Thoracic form is diagnosed during preventive fluorography or chest X-ray. Ectopic kidneyy is more often defined as a dense rounded shadow in the posterior mediastinum above the diaphragm. For the correct diagnosis of pathology and determination of the form of the disease, imaging urological methods are used – ultrasound of the kidneys, retrograde and excretory urography, radioisotope renography (scintigraphy), renal angiography, MRI of the kidneys.
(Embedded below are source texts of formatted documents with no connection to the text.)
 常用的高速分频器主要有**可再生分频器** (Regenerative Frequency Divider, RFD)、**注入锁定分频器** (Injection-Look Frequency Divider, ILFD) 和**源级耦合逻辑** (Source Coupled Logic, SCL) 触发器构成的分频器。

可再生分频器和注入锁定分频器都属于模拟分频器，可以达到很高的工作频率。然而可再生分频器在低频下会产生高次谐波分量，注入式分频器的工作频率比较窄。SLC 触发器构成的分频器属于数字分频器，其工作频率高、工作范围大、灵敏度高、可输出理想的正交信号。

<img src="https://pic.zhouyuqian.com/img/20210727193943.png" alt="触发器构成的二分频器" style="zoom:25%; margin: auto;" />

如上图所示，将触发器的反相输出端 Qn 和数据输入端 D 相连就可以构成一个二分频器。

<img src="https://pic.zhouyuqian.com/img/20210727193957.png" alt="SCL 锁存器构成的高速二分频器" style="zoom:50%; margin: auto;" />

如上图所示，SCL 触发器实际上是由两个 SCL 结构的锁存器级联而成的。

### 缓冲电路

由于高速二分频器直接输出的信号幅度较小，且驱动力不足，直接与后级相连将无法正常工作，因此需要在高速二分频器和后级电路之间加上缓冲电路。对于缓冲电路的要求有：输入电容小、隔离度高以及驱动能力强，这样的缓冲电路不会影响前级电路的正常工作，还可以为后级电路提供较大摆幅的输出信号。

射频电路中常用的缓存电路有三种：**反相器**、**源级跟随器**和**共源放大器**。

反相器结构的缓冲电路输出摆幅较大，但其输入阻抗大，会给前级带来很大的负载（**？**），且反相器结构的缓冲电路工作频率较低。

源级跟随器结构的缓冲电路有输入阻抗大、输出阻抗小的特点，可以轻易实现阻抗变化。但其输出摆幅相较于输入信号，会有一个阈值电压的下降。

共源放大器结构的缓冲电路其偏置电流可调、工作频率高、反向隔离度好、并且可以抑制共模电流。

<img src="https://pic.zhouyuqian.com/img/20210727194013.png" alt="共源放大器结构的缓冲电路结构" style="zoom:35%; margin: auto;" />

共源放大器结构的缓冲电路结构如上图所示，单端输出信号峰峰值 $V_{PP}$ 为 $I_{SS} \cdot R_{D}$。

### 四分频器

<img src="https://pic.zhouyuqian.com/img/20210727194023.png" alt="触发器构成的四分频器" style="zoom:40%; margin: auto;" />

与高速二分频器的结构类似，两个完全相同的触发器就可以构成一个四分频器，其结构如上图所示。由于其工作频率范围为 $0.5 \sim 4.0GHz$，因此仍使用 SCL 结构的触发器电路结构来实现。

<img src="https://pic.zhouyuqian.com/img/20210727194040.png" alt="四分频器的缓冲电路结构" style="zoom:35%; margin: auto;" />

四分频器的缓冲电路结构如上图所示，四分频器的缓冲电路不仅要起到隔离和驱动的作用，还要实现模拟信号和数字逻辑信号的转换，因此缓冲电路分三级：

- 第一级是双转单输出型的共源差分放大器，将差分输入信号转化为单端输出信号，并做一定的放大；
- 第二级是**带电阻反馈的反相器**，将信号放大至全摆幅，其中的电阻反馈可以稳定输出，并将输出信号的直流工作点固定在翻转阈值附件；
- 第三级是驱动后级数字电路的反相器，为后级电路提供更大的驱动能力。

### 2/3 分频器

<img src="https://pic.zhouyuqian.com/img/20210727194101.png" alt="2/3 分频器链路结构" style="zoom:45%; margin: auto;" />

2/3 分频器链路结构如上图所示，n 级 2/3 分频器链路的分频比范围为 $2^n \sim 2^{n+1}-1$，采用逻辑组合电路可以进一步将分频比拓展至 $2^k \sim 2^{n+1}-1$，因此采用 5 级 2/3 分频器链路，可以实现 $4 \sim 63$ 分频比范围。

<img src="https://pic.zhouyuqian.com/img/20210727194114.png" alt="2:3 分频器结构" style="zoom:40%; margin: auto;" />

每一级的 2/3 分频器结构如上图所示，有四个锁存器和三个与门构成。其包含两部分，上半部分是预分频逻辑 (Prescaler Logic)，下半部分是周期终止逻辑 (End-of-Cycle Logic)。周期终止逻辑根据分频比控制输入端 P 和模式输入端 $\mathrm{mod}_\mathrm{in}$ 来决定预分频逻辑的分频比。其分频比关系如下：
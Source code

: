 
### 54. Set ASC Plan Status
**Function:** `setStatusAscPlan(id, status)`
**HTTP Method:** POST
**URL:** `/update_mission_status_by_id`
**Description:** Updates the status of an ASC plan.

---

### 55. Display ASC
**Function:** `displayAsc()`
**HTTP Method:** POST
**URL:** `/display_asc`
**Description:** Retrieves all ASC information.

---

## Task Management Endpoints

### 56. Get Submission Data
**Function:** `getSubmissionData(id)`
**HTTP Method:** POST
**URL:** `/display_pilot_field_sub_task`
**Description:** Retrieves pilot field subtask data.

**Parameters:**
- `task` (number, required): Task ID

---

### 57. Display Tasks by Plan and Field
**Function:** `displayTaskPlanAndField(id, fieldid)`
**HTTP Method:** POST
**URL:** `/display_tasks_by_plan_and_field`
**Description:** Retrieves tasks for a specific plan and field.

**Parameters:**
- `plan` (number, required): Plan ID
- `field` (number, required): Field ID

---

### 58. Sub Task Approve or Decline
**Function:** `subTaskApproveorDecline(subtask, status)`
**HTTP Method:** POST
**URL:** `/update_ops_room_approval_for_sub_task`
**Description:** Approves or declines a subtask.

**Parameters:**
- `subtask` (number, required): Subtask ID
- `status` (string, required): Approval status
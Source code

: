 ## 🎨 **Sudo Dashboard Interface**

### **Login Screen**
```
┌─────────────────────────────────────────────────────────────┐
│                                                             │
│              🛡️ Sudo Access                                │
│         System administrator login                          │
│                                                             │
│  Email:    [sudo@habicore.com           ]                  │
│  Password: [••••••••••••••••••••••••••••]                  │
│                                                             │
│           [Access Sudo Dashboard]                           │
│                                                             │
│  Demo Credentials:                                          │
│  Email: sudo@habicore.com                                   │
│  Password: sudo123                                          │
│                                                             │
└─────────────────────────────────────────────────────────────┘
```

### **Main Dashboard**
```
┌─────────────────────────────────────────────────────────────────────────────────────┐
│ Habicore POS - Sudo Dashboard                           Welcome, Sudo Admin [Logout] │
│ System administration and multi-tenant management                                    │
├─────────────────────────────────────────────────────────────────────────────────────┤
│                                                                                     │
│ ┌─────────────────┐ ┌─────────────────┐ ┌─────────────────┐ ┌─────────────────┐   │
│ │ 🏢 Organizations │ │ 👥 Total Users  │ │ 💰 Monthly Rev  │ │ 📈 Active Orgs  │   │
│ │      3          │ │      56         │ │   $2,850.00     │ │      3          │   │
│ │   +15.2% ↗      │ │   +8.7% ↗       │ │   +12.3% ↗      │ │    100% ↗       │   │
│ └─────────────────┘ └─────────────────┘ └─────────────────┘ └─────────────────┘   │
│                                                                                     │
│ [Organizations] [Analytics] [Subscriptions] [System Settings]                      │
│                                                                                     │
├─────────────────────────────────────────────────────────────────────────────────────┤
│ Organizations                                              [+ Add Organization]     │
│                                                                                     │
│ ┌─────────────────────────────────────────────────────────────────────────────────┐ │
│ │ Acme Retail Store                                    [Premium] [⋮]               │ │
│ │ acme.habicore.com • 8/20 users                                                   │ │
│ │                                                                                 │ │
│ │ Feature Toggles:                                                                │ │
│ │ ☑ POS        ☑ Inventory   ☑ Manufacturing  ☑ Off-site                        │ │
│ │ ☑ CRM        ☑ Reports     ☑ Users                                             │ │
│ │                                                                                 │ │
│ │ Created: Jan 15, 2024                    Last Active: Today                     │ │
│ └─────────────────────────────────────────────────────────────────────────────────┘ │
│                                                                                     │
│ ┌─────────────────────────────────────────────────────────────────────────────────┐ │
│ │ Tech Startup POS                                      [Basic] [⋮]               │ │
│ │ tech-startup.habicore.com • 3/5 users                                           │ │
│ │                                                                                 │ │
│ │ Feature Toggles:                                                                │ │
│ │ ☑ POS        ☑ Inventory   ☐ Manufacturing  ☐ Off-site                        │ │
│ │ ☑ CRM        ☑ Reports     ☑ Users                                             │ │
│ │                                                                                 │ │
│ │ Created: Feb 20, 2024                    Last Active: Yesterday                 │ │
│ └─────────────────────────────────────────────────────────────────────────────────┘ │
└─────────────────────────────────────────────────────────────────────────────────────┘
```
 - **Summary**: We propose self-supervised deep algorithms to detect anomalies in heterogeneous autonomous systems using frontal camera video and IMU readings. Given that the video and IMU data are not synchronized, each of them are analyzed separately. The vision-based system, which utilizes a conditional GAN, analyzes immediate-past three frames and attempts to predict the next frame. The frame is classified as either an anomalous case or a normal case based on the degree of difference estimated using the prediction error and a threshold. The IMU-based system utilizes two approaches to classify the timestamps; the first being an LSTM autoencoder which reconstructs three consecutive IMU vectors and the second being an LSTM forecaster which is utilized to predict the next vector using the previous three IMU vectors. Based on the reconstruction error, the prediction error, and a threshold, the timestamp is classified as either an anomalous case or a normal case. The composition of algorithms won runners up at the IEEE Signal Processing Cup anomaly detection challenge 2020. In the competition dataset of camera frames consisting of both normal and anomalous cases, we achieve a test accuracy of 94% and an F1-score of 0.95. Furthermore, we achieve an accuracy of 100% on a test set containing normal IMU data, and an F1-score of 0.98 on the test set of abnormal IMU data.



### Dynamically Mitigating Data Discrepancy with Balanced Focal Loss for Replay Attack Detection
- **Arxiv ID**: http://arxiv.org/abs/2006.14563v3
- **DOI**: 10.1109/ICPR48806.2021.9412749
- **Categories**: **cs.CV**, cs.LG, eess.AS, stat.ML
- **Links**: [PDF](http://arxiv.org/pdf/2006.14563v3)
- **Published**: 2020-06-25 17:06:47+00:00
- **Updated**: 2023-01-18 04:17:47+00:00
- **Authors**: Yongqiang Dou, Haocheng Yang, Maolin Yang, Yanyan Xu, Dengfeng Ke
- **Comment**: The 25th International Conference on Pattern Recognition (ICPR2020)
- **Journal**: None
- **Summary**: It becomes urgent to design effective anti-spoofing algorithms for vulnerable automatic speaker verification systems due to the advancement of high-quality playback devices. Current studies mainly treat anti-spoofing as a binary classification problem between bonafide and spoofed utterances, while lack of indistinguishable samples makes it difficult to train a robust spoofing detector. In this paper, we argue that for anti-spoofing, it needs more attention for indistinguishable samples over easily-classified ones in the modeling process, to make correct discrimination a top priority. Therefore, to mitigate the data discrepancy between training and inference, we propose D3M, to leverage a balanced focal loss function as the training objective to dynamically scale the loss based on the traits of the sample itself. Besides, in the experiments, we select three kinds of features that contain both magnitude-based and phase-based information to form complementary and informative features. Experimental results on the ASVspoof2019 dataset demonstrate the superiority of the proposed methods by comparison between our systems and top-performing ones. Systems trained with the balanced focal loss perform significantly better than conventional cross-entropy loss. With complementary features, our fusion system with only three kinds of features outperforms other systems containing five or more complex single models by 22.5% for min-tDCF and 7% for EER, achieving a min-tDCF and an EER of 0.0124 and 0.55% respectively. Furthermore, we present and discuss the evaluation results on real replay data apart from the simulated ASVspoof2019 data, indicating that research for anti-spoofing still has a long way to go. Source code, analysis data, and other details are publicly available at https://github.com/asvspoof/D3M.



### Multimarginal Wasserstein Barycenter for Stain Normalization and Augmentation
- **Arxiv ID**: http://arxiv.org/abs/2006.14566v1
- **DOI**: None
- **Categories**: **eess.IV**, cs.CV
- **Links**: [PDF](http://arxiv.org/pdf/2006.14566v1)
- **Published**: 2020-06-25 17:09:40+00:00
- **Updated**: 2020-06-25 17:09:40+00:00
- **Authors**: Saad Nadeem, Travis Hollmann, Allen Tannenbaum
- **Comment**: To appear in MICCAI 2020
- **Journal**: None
Ultrasound of the kidneys allows you to determine the absence of a kidney in its anatomical place and differentiate ectopic kidney with nephroptosis. Excretory urography, as a rule, accurately reveals the abnormal localization of the kidney, the degree of its rotation and limited mobility. With a sharp decrease in kidney function, retrograde pyelography is performed. During renal angiography, the level of divergence of the renal arteries from the aortic trunk is determined. Differential diagnosis of the anomaly is carried out with nephroptosis, tumors of the kidney, intestines, appendages.
Treatment
The treatment of pathology is conservative, if possible, aimed at eliminating the infectious process, preventing the formation of concretions or their removal. In the case of pyelonephritis, a course of treatment is carried out with antibacterial drugs, sulfonamides, nitrofurans, agents that improve renal blood flow.
Ectopic kidney complicated by calculus or hydronephrosis may require surgical removal of kidney stones (pyelolithotomy, nephrolithotomy, nephrolithotripsy, etc.). Nephrectomy is indicated in the death of an abnormally located kidney. Surgical relocation of the kidney presents significant difficulties due to the loose type of blood supply and the small caliber of vessels.
Prognosis and prevention
Patients with diagnosed ectopic kidney are subject to the supervision of a urologist. Further prognosis is determined by the presence of complications – hydronephrosis, pyelonephritis, vasorenal hypertension, neoplasms. Pelvic ectopic kidney cannot be a contraindication for pregnancy, but it often causes complications leading to fetal death. Therefore, pregnant women with ectopic kidney should be monitored by an obstetrician-gynecologist and urologist from an early date. Preventive measures have not been developed.